Roger Federer wins Australian Open to obtain legendary status
Roger Federer has won his sixth Australian Open and 20th Grand Slam title with a five-set victory over Marin Čilić, to become the first male tennis star to win 20 or more major singles titles.
Roger Federer cemented his position as one of the greatest players ever to grace the sport. In winning the Australian Open for a sixth time, he also became only the fourth person behind Margaret Court, Serena Williams and Steffi Graf and the first male to win 20 or more major singles titles.
The win means that Federer has won three of the last five major honours available in the men’s game.
Federer survives scorching heat
The Swiss battled against the intense heat and a fourth set wobble as he ultimately won 6-2, 6-7 (5-7), 6-3, 3-6, and 6-1 against Croatian Marin Čilić.
Čilić was a potential banana skin heading into the final with Federer. The 29-year-old had been in great form in the run up to the prestigious Australian Open final. A quarter-final win over Nadal had given the young pretender hope of victory in this showdown, but it was a nightmare start for the Croat.
In the first four games, Čilić managed a paltry four points as the Swiss tested his resolve with consecutive aces and raced into a one-set lead after only 25 minutes.

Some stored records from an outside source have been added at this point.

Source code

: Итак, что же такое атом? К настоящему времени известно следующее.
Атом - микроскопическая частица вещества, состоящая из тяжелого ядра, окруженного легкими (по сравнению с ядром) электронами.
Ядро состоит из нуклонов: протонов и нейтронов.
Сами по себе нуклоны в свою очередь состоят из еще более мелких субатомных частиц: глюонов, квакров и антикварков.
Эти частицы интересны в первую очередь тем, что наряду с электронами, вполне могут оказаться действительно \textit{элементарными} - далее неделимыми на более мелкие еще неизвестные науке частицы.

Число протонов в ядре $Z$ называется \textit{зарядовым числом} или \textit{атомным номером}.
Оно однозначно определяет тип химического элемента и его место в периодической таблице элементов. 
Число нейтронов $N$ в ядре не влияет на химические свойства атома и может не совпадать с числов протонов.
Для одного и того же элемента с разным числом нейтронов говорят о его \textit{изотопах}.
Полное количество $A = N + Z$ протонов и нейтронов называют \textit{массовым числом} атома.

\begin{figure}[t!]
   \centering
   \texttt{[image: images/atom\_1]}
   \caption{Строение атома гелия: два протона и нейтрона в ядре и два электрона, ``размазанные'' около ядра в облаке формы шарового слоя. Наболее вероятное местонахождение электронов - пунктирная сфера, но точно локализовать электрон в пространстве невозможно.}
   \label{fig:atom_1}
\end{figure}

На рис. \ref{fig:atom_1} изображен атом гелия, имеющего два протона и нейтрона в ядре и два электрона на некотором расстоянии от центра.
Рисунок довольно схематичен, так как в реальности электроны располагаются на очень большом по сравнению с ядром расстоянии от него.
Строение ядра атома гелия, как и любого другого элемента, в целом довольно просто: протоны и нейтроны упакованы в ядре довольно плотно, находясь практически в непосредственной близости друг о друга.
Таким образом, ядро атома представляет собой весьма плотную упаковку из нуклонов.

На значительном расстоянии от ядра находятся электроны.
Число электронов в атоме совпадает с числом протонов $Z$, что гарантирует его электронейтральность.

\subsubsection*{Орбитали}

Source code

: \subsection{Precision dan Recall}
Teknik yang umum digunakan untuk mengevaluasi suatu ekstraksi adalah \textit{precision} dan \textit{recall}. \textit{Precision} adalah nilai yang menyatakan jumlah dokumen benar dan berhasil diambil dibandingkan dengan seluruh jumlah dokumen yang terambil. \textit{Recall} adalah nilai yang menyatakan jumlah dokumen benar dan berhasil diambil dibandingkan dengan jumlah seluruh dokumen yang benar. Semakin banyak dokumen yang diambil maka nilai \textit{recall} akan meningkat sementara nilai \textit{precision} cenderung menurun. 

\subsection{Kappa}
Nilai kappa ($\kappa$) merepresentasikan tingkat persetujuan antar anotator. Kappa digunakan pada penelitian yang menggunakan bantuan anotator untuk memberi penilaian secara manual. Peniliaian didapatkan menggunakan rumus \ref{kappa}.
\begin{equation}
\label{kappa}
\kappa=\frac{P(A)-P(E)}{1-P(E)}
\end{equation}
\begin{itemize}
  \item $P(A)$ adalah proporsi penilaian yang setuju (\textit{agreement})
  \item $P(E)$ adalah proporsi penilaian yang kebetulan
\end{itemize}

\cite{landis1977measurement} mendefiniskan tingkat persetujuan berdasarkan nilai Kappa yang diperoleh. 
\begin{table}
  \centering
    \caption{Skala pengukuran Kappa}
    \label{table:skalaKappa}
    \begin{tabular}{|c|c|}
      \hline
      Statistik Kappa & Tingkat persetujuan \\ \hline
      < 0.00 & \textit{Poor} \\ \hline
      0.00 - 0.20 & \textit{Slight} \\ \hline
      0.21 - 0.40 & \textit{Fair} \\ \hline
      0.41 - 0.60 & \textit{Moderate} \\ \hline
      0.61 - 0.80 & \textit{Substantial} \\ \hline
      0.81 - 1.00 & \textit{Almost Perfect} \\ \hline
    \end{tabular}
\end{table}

If anyone doubted Federer’s passion at the age of 36, these doubts were soon extinguished in the second set when a passionate Federer could be heard yelling “come on” as he survived two break points in the second set.

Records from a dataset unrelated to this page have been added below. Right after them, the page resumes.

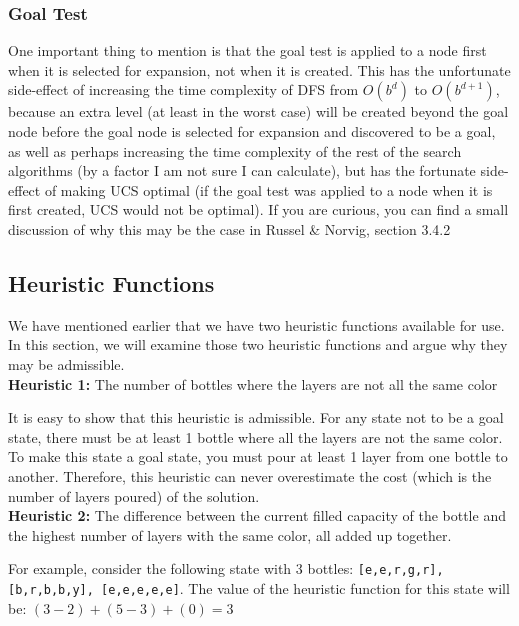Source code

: \documentclass{article}
\begin{document}
\subsubsection{Goal Test}
One important thing to mention is that the goal test is applied to a node first when it is selected for expansion, not when it is created. This has the unfortunate side-effect of increasing the time complexity of DFS from $O(b^{d})$ to $O(b^{d+1})$, because an extra level (at least in the worst case) will be created beyond the goal node before the goal node is selected for expansion and discovered to be a goal, as well as perhaps increasing the time complexity of the rest of the search algorithms (by a factor I am not sure I can calculate), but has the fortunate side-effect of making UCS optimal (if the goal test was applied to a node when it is first created, UCS would not be optimal). If you are curious, you can find a small discussion of why this may be the case in Russel \& Norvig, section 3.4.2

\subsection{Heuristic Functions}

We have mentioned earlier that we have two heuristic functions available for use. In this section, we will examine those two heuristic functions and argue why they may be admissible. \\

\textbf{Heuristic 1: } The number of bottles where the layers are not all the same color

It is easy to show that this heuristic is admissible. For any state not to be a goal state, there must be at least 1 bottle where all the layers are not the same color. To make this state a goal state, you must pour at least 1 layer from one bottle to another. Therefore, this heuristic can never overestimate the cost (which is the number of layers poured) of the solution. \\


\textbf{Heuristic 2: } The difference between the current filled capacity of the bottle and the highest number of layers with the same color, all added up together.

For example, consider the following state with 3 bottles: \texttt{[e,e,r,g,r], [b,r,b,b,y], [e,e,e,e,e]}. The value of the heuristic function for this state will be: $(3 - 2) + (5 - 3) + (0) = 3$ \\
\end{document}
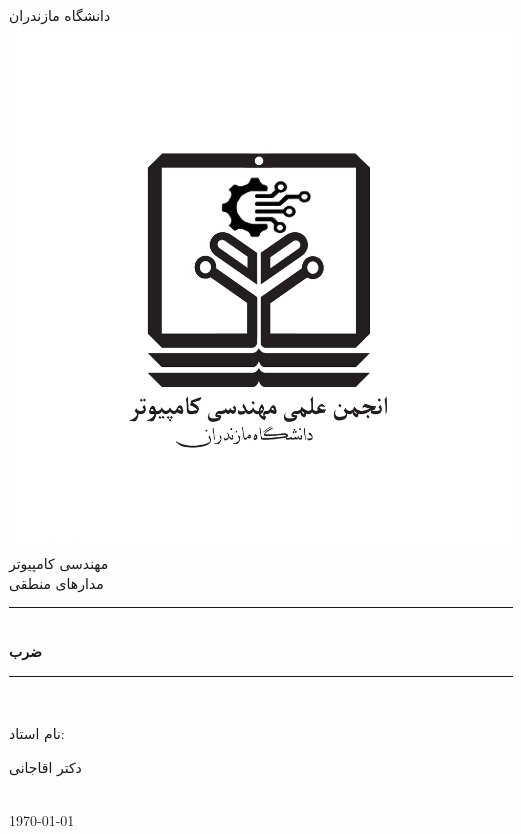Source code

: \begin{titlepage}

\newcommand{\HRule}{\rule{\linewidth}{0.5mm}}

\center

\textsc{\LARGE دانشگاه مازندران}\\
\includegraphics[scale=.2]{figure/logo.png}\\[1cm]
\textsc{\Large مهندسی کامپیوتر}\\[0.5cm]
\textsc{\large مدارهای منطقی}\\[0.5cm]

\HRule \\[0.4cm]
{ \huge \bfseries ضرب}\\[0.4cm]
\HRule \\[1.5cm]

\begin{minipage}{0.4\textwidth}
\begin{flushright} \large
نام استاد:\\
\end{flushright}
\begin{center} \large
دکتر اقاجانی
\end{center}
\end{minipage}\\[2cm]

{\large \today}\\[2cm]

\end{titlepage}
\newpage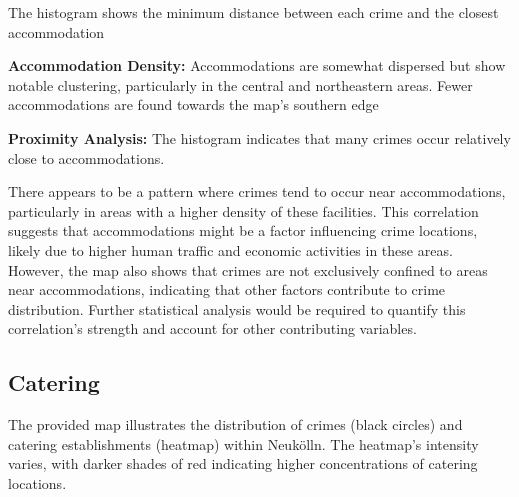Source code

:  The histogram shows the minimum distance between each crime and the closest accommodation

     \textbf{Accommodation Density:} Accommodations are somewhat dispersed but show notable clustering, particularly in the central and northeastern areas. Fewer accommodations are found towards the map's southern edge
     
    \textbf{Proximity Analysis:} The histogram indicates that many crimes occur relatively close to accommodations.  
   
There appears to be a pattern where crimes tend to occur near accommodations, particularly in areas with a higher density of these facilities. This correlation suggests that accommodations might be a factor influencing crime locations, likely due to higher human traffic and economic activities in these areas. However, the map also shows that crimes are not exclusively confined to areas near accommodations, indicating that other factors contribute to crime distribution. Further statistical analysis would be required to quantify this correlation's strength and account for other contributing variables. 
\subsection{Catering}
The provided map illustrates the distribution of crimes (black circles) and catering establishments (heatmap) within Neukölln. The heatmap's intensity varies, with darker shades of red indicating higher concentrations of catering locations.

The Croatian will no doubt be disappointed with the one-sided look of the score line as the 29-year-old did play some great tennis but it was the consistency of the elder statesmen that saw him overcome an opponent who has won 17 ATP singles titles in his career.
At 36 years and 173 days, Roger became the second oldest man ever to win a grand slam singles title but the man himself was quick to play down his chances of catching Margaret Court on the all-time list Grand Slam with 24 wins, saying:
I don’t think so. I didn’t think 20 was ever possible. I think it’s too far. I never thought about it to be honest but those numbers are surreal and they’re amazing. I’m very happy if it stays at 20… I’m just very excited that I have nothing going on in the next couple of weeks. It’s all quiet so I can just take time to celebrate. Number 20 is super special so we’ll try to make the most of it. It’s one of the great moments in my career.– Roger Federer, Tennis player
The victory at the Australian Open puts him four titles ahead of his nearest challenger, Rafael Nadal, who currently sits on 16 Grand Slam victories. The Grand Slam events are the French Open, Wimbledon, the US Open as well as the Australian Open.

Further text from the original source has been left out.